One of the often repeated findings from REVEAL is that frequent engagement with church activities does not predict one's spiritual growth. That being the case, I was curious to see how they redefined the purpose of the Sunday/weekend worship gathering. Many churches, especially the seeker-driven variety, have seen the worship event as the center of the church's missional solar system. Would that still be true in a post-REVEAL era?

The answer seems to be, Yes. Robert Morris and David Smith, both pastors from Gateway Church, were interviewed about their worship services. Morris said, "Worship is not about observing God, it's about experiencing God." Both Morris and Smith talked about the importance of giving people the opportunity to respond through a "ministry time" when people can come forward for prayer.

Gateway's church members expressed a high level of satisfaction with their church's worship services in the REVEAL study. REVEAL also showed that people in most churches want to be more challenged and given practical applications.

Toward this end, Morris emphasizes the importance of the Bible and preaching. "The church is a swimming pool. It has to have a deep end and a shallow end. If your church has no deep end, when you win people to Christ you'll lose them in 3-5 years."

Morris emphasized repeatedly the pastor's role to "feed the sheep." If we "feed" the mature sheep they will reproduce through evangelism, and they'll stay in the church. This is also consistent with REVEAL's finding that it's the mature believers in the church that fuel virtually everything else, including outreach. Morris said, "We don't steal sheep, but I'll tell you what - we plant grass."

Both Morris and Smith said that our temptation is to dumb down things in order to make the weekend service appealing to non-Christians. Smith says that's a mistake. The "average Joe" today wants something authentic and genuine, says Smith. They want to see Christians passionately loving and worshipping God.

Related Tags: Church Health, Priorities, Values, Vision, Vision, leadership, Worship

Comments

I'm at REVEAL too, and the worship that Gateway modeled didn't seem to be anything different. Perhaps a bit more passionate and expressive ("let's SHOUT to the Lord" and lots of clapping and cheering for the Almighty), but given Gateway's Pentecostal DNA, that's not surprising.

But it also involved time of silence and self-reflection. And yes, the contemporary passing of the peace ("turn to 3-4 people around you and tell them, and really mean it, 'God bless you'").

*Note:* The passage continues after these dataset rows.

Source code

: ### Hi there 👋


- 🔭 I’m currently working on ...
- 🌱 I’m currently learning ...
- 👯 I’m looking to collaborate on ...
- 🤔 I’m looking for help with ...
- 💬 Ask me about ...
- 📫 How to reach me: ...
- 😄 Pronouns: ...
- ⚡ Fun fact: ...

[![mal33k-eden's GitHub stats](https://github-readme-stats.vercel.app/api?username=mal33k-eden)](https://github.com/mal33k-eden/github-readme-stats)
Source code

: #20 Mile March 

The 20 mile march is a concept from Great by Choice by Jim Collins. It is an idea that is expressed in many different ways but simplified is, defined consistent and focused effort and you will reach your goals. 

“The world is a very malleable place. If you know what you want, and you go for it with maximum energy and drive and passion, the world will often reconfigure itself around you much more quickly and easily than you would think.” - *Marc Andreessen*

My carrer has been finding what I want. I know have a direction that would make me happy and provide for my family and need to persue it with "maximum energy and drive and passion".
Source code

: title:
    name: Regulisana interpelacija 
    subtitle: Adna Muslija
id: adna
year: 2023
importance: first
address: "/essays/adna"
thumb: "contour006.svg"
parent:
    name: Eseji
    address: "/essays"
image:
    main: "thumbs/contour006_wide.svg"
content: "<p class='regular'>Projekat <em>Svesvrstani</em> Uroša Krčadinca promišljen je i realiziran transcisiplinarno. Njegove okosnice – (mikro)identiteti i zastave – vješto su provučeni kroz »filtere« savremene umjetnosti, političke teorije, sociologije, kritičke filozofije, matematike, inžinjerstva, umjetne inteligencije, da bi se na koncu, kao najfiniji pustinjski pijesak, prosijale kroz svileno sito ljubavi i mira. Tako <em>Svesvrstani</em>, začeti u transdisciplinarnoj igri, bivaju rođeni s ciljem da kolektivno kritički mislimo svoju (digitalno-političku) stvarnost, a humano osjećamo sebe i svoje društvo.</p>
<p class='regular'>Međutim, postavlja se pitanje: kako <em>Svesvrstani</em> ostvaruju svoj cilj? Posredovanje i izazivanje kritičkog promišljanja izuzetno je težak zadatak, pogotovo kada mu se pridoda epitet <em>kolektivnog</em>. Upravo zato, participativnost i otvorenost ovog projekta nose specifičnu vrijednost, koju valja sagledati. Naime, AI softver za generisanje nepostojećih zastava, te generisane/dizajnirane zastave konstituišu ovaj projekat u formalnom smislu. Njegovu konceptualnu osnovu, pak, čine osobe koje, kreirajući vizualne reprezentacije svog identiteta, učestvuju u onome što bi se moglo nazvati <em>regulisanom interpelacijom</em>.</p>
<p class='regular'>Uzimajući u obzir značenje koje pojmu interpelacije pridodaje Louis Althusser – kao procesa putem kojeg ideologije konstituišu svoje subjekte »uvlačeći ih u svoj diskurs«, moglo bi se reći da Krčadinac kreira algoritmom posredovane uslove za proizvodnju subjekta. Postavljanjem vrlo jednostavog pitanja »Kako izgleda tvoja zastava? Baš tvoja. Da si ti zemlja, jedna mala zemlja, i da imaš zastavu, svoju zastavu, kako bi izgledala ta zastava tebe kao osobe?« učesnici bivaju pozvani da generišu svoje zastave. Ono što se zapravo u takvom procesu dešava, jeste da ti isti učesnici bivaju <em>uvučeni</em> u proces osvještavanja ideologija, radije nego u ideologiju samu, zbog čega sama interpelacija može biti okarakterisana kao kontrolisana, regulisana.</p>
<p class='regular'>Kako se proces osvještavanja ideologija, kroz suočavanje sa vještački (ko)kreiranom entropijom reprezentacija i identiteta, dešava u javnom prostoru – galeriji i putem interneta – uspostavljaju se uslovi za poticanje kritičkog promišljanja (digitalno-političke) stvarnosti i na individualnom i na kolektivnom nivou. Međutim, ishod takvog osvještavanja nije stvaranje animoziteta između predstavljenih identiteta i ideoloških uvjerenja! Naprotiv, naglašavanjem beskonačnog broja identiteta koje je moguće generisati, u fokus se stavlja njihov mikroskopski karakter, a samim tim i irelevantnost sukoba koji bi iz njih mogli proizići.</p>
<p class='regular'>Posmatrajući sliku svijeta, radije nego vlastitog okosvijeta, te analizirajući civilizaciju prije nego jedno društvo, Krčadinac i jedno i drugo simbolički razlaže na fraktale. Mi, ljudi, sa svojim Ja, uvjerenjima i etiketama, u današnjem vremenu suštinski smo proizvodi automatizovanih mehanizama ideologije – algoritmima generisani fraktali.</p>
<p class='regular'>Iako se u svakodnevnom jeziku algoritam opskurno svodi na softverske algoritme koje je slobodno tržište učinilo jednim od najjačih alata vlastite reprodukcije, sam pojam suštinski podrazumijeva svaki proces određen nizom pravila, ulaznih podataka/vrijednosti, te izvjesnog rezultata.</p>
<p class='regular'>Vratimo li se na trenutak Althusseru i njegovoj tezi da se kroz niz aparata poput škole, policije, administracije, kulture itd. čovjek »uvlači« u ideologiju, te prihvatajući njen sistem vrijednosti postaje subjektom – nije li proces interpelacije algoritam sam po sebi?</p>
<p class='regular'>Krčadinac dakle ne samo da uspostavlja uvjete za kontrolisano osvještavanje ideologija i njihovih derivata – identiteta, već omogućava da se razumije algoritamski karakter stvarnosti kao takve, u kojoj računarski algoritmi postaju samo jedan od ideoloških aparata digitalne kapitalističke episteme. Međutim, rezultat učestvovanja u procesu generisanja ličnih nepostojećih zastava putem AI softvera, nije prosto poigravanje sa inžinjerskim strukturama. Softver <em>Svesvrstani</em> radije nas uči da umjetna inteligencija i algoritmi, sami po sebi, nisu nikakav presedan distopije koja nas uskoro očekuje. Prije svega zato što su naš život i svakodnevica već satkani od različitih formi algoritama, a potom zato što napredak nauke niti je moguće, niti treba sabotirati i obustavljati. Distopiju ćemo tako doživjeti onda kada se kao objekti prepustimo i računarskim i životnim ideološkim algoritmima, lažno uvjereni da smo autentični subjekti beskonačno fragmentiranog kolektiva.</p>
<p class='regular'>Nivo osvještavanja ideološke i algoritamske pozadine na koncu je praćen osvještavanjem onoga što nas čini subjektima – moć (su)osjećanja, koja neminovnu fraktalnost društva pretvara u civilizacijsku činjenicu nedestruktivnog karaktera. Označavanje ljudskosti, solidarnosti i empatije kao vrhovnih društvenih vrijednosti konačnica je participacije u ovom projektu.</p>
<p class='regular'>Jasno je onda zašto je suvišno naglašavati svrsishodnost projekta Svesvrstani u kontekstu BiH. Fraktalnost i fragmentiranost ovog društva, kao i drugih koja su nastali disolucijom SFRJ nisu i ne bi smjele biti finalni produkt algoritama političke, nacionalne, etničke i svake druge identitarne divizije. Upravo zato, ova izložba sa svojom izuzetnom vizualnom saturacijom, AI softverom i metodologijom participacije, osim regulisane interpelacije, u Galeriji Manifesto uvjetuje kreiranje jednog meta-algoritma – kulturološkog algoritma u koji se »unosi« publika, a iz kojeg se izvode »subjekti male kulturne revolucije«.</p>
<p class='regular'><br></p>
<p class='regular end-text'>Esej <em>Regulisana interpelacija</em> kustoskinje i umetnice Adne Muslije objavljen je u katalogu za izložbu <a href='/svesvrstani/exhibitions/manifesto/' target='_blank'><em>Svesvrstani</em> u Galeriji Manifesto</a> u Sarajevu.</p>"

Skye, I would just encourage congregations to take conclusions and implications drawn from the data with a grain of salt. I think it is appropriate for church leaders to look at how their congregations answered the questions and then reflect: "Hmm . . . I wonder why __% of our congregation said ____" but they need to be careful about drawing prescriptions too quickly or naively trusting "key findings." Remember that correlation does not mean causation. Surveys like this do descriptive work--much of it will be things observant pastors already sensed--but the prescriptive work is another story.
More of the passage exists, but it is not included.